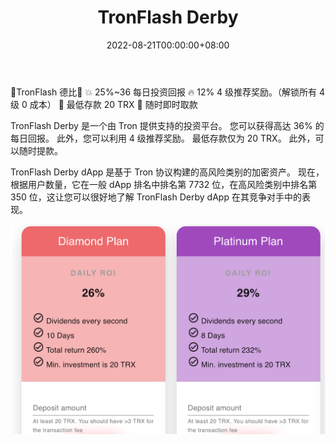 ﻿---
title: "TronFlash Derby"
description: "25%~36% 每日投资回报🔥 12% 推荐红利🔥 随时即时提现。"
date: 2022-08-21T00:00:00+08:00
lastmod: 2022-08-21T00:00:00+08:00
draft: false
authors: ["boogArno"]
featuredImage: "tronflash-derby.png"
tags: ["High risk","TronFlash Derby"]
categories: ["nfts"]
nfts: ["High risk"]
blockchain: "TRON"
website: "https://derby.tronflash.com/"
twitter: ""
discord: ""
telegram: "http://t.me/tfbank"
github: ""
youtube: ""
twitch: ""
facebook: ""
instagram: ""
reddit: ""
medium: ""
steam: ""
gitbook: ""
googleplay: ""
appstore: ""
status: "Live"
weight: 
lightgallery: true
toc: true
pinned: false
recommend: false
recommend1: false
---
🔹TronFlash 德比🔹
💥 25%~36 每日投资回报
🔥 12% 4 级推荐奖励。（解锁所有 4 级 0 成本）
🏦 最低存款 20 TRX
🔺 随时即时取款

TronFlash Derby 是一个由 Tron 提供支持的投资平台。 您可以获得高达 36% 的每日回报。 此外，您可以利用 4 级推荐奖励。 最低存款仅为 20 TRX。 此外，可以随时提款。

TronFlash Derby dApp 是基于 Tron 协议构建的高风险类别的加密资产。 现在，根据用户数量，它在一般 dApp 排名中排名第 7732 位，在高风险类别中排名第 350 位，这让您可以很好地了解 TronFlash Derby dApp 在其竞争对手中的表现。

![tronflashderby-dapp-high-risk-tron-image2_3a1718ac2e0792cd60a864d4a99ef95c](tronflashderby-dapp-high-risk-tron-image2_3a1718ac2e0792cd60a864d4a99ef95c.png)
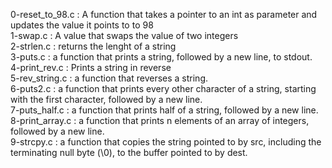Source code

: 0-reset_to_98.c : A function that takes a pointer to an int as parameter and updates the value it points to to 98 <br/>
1-swap.c : A value that swaps the value of two integers <br/>
2-strlen.c : returns the lenght of a string <br/>
3-puts.c : a function that prints a string, followed by a new line, to stdout. <br/>
4-print_rev.c : Prints a string in reverse <br/>
5-rev_string.c : a function that reverses a string. <br/>
6-puts2.c : a function that prints every other character of a string, starting with the first character, followed by a new line. <br/>
7-puts_half.c : a function that prints half of a string, followed by a new line. <br/>
8-print_array.c : a function that prints n elements of an array of integers, followed by a new line. <br/>
9-strcpy.c : a function that copies the string pointed to by src, including the terminating null byte (\0), to the buffer pointed to by dest.<br/>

• **What to do**
Excluding the pictures, reproduce every entry exactly as given.

• **Output for this task**
 ﻿---
title: "TronFlash Derby"
description: "25%~36% 每日投资回报🔥 12% 推荐红利🔥 随时即时提现。"
date: 2022-08-21T00:00:00+08:00
lastmod: 2022-08-21T00:00:00+08:00
draft: false
authors: ["boogArno"]
featuredImage: "tronflash-derby.png"
tags: ["High risk","TronFlash Derby"]
categories: ["nfts"]
nfts: ["High risk"]
blockchain: "TRON"
website: "https://derby.tronflash.com/"
twitter: ""
discord: ""
telegram: "http://t.me/tfbank"
github: ""
youtube: ""
twitch: ""
facebook: ""
instagram: ""
reddit: ""
medium: ""
steam: ""
gitbook: ""
googleplay: ""
appstore: ""
status: "Live"
weight: 
lightgallery: true
toc: true
pinned: false
recommend: false
recommend1: false
---
🔹TronFlash 德比🔹
💥 25%~36 每日投资回报
🔥 12% 4 级推荐奖励。（解锁所有 4 级 0 成本）
🏦 最低存款 20 TRX
🔺 随时即时取款

TronFlash Derby 是一个由 Tron 提供支持的投资平台。 您可以获得高达 36% 的每日回报。 此外，您可以利用 4 级推荐奖励。 最低存款仅为 20 TRX。 此外，可以随时提款。

TronFlash Derby dApp 是基于 Tron 协议构建的高风险类别的加密资产。 现在，根据用户数量，它在一般 dApp 排名中排名第 7732 位，在高风险类别中排名第 350 位，这让您可以很好地了解 TronFlash Derby dApp 在其竞争对手中的表现。

![tronflashderby-dapp-high-risk-tron-image2_3a1718ac2e0792cd60a864d4a99ef95c](tronflashderby-dapp-high-risk-tron-image2_3a1718ac2e0792cd60a864d4a99ef95c.png)
Source code

: 0-reset_to_98.c : A function that takes a pointer to an int as parameter and updates the value it points to to 98 <br/>
1-swap.c : A value that swaps the value of two integers <br/>
2-strlen.c : returns the lenght of a string <br/>
3-puts.c : a function that prints a string, followed by a new line, to stdout. <br/>
4-print_rev.c : Prints a string in reverse <br/>
5-rev_string.c : a function that reverses a string. <br/>
6-puts2.c : a function that prints every other character of a string, starting with the first character, followed by a new line. <br/>
7-puts_half.c : a function that prints half of a string, followed by a new line. <br/>
8-print_array.c : a function that prints n elements of an array of integers, followed by a new line. <br/>
9-strcpy.c : a function that copies the string pointed to by src, including the terminating null byte (\0), to the buffer pointed to by dest.<br/>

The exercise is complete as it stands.